● TASK STATEMENT: Each line containing the string "asociată" should be copied out of the entries.

[Plain-text document sources]
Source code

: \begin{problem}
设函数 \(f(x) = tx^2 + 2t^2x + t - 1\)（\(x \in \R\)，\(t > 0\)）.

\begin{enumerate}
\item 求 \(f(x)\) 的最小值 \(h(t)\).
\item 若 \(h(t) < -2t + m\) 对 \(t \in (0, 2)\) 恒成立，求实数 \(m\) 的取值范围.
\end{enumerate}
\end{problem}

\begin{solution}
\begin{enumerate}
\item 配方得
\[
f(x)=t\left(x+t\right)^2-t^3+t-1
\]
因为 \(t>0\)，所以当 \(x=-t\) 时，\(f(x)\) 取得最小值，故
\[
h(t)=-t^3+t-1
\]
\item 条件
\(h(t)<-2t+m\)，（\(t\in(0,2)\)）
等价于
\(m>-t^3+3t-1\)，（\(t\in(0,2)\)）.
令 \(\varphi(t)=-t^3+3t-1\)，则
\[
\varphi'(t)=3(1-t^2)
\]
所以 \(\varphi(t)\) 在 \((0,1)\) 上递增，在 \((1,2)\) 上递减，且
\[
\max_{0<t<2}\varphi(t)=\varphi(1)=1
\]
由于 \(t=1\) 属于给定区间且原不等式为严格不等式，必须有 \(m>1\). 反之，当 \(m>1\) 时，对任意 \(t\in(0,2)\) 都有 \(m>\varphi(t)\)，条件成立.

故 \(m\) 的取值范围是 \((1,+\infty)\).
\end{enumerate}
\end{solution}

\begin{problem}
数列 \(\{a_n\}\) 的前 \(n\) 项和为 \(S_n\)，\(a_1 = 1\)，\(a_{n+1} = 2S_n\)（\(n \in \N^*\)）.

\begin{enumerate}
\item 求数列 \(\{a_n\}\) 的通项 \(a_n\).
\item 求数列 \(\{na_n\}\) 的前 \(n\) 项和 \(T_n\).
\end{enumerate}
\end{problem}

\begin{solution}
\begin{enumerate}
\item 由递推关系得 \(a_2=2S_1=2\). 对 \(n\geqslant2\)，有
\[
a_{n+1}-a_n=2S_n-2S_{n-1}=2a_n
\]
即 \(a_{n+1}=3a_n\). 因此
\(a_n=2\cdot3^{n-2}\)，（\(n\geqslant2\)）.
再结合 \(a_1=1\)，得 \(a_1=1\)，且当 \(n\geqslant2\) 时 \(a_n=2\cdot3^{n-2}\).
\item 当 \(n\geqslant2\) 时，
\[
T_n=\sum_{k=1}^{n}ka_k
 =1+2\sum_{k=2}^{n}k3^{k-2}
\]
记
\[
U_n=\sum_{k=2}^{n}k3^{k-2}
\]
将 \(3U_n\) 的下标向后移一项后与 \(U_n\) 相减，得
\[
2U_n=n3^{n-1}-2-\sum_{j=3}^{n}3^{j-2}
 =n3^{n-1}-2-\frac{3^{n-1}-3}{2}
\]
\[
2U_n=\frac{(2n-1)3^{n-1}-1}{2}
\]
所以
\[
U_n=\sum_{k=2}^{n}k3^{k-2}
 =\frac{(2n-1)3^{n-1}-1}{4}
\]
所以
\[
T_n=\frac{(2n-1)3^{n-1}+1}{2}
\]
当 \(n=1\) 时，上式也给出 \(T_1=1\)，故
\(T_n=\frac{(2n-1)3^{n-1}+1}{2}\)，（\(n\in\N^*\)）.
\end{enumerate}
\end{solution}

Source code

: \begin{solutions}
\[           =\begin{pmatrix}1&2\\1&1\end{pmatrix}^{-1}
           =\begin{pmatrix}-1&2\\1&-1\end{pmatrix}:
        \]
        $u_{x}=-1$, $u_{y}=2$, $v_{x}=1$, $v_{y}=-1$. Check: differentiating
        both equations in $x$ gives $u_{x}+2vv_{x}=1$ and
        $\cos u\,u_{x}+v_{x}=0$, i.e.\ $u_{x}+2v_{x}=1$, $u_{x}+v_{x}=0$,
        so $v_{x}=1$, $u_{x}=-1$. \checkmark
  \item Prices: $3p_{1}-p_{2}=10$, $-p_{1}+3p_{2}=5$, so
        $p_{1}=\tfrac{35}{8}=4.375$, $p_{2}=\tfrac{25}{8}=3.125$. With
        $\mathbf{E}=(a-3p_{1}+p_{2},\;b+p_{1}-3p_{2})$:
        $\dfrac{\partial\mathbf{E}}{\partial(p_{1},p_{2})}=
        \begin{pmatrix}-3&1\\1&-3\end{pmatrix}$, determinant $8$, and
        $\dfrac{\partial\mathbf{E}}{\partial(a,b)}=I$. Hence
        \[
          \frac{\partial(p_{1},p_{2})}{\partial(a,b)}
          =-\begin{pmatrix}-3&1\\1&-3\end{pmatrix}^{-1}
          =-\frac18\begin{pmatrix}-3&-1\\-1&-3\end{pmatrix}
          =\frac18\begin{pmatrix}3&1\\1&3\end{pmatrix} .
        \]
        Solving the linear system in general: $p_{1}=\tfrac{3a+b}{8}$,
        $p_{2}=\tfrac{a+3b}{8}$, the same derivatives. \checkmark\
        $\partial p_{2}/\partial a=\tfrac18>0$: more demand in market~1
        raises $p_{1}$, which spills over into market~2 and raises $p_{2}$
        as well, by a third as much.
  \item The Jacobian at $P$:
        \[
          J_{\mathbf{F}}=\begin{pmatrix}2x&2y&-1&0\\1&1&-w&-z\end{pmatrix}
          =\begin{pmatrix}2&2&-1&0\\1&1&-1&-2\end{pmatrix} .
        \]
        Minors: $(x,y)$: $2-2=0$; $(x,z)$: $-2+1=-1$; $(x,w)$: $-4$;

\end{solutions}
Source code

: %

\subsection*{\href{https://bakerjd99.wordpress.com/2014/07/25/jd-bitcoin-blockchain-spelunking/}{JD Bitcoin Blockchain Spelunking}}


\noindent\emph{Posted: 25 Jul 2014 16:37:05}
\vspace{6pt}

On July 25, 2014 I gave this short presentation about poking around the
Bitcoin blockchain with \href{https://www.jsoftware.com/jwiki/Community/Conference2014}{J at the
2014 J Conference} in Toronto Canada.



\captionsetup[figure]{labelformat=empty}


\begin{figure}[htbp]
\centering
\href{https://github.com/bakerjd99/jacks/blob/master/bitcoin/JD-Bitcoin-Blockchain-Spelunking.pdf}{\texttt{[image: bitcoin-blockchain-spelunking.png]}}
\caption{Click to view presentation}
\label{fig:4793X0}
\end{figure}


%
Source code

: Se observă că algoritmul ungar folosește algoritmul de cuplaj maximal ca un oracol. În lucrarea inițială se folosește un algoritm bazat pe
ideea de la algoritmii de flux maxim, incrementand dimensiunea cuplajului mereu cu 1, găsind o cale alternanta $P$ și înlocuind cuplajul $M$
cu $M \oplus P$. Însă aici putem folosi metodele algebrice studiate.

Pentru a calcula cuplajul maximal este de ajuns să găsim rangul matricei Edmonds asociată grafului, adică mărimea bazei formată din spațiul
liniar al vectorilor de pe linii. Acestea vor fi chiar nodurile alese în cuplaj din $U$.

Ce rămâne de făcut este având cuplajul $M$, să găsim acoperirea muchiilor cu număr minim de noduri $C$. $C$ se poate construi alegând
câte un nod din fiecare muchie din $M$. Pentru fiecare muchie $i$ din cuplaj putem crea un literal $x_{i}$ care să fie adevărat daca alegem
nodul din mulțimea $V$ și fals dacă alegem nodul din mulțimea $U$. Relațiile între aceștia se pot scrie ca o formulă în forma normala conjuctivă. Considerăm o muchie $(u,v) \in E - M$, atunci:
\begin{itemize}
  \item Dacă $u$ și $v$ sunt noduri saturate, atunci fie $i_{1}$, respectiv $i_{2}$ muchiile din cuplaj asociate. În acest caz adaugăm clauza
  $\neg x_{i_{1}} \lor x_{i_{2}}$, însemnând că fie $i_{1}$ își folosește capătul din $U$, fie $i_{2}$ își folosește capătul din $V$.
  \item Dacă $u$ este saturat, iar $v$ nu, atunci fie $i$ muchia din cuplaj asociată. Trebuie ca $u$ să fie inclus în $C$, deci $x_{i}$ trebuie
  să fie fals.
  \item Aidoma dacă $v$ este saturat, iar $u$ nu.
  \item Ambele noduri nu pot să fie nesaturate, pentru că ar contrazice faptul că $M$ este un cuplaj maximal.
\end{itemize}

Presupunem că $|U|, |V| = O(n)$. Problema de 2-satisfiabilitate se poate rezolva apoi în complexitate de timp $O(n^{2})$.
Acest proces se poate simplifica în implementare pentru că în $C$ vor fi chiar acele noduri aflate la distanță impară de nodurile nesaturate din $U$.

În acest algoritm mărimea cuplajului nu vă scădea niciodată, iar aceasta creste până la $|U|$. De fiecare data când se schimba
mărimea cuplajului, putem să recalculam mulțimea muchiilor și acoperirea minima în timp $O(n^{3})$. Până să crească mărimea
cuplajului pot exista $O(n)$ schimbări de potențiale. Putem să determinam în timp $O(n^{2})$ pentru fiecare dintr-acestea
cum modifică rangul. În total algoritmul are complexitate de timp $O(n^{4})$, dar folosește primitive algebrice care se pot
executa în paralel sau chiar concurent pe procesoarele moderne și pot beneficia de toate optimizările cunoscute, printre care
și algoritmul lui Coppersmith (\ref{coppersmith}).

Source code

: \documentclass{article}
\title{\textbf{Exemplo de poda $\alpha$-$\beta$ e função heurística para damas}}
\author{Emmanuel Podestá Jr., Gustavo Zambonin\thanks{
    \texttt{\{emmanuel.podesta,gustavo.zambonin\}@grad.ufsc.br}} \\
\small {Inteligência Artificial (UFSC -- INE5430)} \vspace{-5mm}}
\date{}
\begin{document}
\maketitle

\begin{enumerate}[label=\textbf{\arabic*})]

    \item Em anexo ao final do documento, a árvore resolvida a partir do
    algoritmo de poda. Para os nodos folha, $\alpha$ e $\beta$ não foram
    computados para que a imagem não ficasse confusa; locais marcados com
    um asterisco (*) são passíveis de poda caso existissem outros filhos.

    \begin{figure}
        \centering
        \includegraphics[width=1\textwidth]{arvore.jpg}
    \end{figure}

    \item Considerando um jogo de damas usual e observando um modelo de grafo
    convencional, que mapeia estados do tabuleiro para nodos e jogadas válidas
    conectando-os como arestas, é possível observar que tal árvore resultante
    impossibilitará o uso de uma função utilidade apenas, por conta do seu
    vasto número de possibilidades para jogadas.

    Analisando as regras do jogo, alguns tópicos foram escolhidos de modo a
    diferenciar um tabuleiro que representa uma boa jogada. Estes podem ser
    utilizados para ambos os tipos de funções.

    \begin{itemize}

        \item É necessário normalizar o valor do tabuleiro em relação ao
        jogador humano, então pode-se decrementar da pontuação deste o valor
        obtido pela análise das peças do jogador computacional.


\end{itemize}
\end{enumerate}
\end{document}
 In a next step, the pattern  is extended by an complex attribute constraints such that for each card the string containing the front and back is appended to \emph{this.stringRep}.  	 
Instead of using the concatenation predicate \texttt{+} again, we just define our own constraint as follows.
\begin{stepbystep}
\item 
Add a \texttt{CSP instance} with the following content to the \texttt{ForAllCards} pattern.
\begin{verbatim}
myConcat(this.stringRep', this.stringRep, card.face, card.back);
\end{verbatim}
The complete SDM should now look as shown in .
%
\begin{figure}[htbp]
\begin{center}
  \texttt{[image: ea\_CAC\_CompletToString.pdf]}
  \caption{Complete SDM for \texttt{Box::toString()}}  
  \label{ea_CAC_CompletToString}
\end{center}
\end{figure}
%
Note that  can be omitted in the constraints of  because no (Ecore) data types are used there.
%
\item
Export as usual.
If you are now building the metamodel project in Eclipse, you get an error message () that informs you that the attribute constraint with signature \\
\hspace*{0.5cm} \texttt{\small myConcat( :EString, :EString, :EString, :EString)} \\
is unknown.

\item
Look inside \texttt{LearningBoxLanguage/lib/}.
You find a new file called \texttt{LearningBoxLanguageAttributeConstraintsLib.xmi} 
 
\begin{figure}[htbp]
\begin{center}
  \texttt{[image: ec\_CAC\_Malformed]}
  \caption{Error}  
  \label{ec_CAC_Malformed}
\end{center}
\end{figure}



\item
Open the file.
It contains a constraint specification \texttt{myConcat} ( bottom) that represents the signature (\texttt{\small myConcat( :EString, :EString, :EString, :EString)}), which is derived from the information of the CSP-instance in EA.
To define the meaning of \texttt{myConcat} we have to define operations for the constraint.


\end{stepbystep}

● ANSWER:
Pentru a calcula cuplajul maximal este de ajuns să găsim rangul matricei Edmonds asociată grafului, adică mărimea bazei formată din spațiul
  \item Dacă $u$ este saturat, iar $v$ nu, atunci fie $i$ muchia din cuplaj asociată. Trebuie ca $u$ să fie inclus în $C$, deci $x_{i}$ trebuie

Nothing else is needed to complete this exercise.